Spike intended to do what he wasn’t supposed to do, ask Ellie some questions, but her blank face and empty eyes stopped him. Cyrus went to her and put a hand on her head. She looked up at him and he knelt to rest her head on his shoulder. “Be very quiet,” he said, his voice gentle. “Be peaceful. You aren’t alone here.”
Spike decided he’d better do what he was always threatening to do and get lessons in woman handling from Cyrus one of these days.
On the other hand, what Cyrus did probably came naturally.
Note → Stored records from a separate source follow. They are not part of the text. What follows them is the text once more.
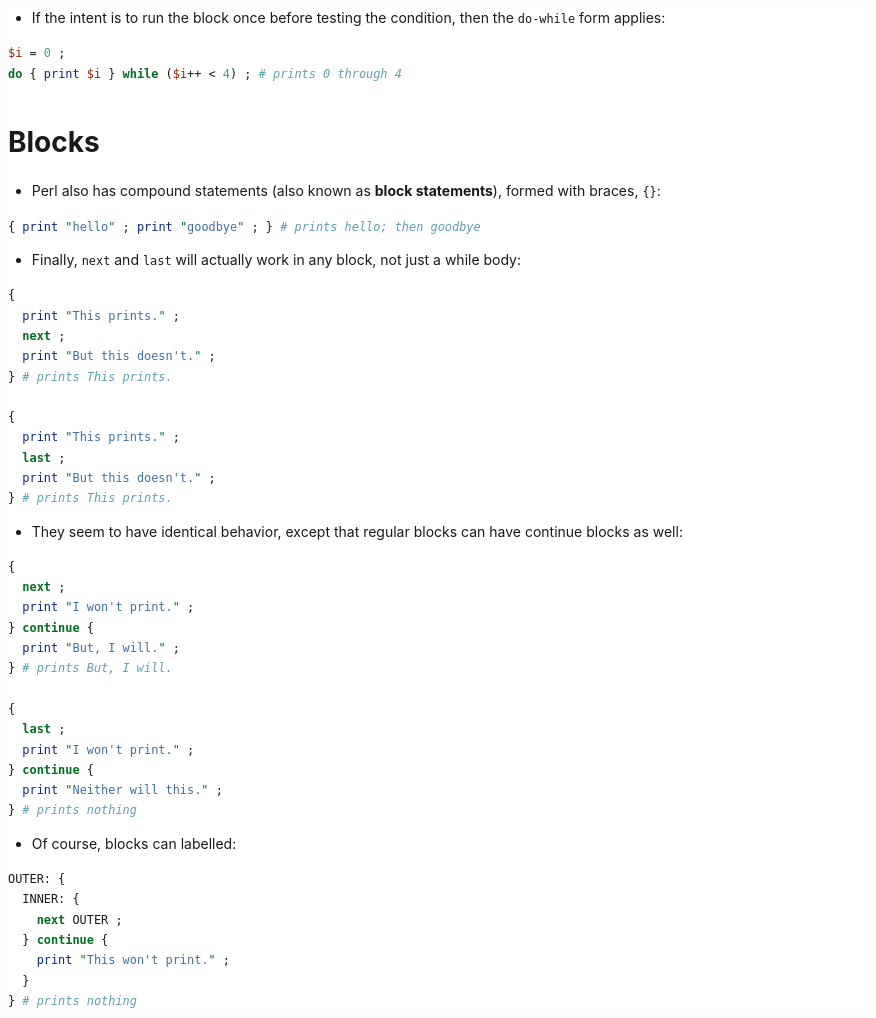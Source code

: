 * If the intent is to run the block once before testing the condition, then the `do-while` form applies:

```perl
$i = 0 ;
do { print $i } while ($i++ < 4) ; # prints 0 through 4
```

# Blocks

* Perl also has compound statements (also known as **block statements**), formed with braces, `{}`:

```perl
{ print "hello" ; print "goodbye" ; } # prints hello; then goodbye
```

* Finally, `next` and `last` will actually work in any block, not just a while body:

```perl
{
  print "This prints." ;
  next ;
  print "But this doesn't." ;
} # prints This prints.

{
  print "This prints." ;
  last ;
  print "But this doesn't." ;
} # prints This prints.
```

* They seem to have identical behavior, except that regular blocks can have continue blocks as well:

```perl
{
  next ;
  print "I won't print." ;
} continue {
  print "But, I will." ;
} # prints But, I will.

{
  last ;
  print "I won't print." ;
} continue {
  print "Neither will this." ;
} # prints nothing
```

* Of course, blocks can labelled:

```perl
OUTER: {
  INNER: {
    next OUTER ;
  } continue {
    print "This won't print." ;
  }
} # prints nothing
```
“I want to see her,” Ellie said in a loud voice. She ignored Cyrus’s attempt to stop her and joined Spike. “If I had called you last night this wouldn’t have happened.”
“We don’t know that. We don’t know when she died.” From what he saw, he was pretty sure it hadn’t been too long ago but Ellie didn’t need to be told that.
Cyrus came to Ellie’s other side. “Sentinels,” he said. “Odd how one always feels responsible for protecting the dead.”
“I didn’t know what he’d do,” Ellie said. “But I knew it would be terrible. He said I’d know when to come for you, Spike. He cut my neck.” She showed him a small wound under her hair at the back of her neck. “When I turned around I couldn’t see anyone suspicious but I knew I was being told to go—and I thought someone else had probably died.”
Later Ellie would need a lot of help.
Spike heard sirens and they drew closer. Lots of sirens. Wazoo burst from the side of the building again and raced to them. Reb, with Gaston trotting beside her, followed much more slowly.
Wazoo looked down at the carnage and soon Reb arrived to do the same. She shook her head and said, “Why would anyone do that to someone so beautiful and so needy? You’ll have her mother on your hands shortly. She’ll get wind of what’s happened and you won’t be able to stop her.” With great care and ignoring Spike’s protests, she climbed down some steps and onto the pool floor.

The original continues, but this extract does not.